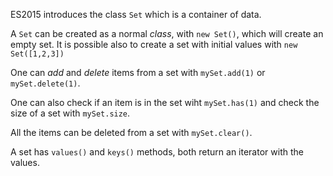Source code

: ES2015 introduces the class `Set` which is a container of data. 

A `Set` can be created as a normal _class_, with `new Set()`, which will create an empty set. It is possible also to create a set with initial values with `new Set([1,2,3])`

One can _add_ and _delete_ items from a set with `mySet.add(1)` or `mySet.delete(1)`.

One can also check if an item is in the set wiht `mySet.has(1)` and check the size of a set with `mySet.size`.

All the items can be deleted from a set with `mySet.clear()`.

 A set has `values()` and `keys()` methods, both return an iterator with the values.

☆ ☆ ☆ ☆ ☆

- **Task goal**
Report each line in the entries where the string "values" occurs.

- **Task result**
A `Set` can be created as a normal _class_, with `new Set()`, which will create an empty set. It is possible also to create a set with initial values with `new Set([1,2,3])`
 A set has `values()` and `keys()` methods, both return an iterator with the values.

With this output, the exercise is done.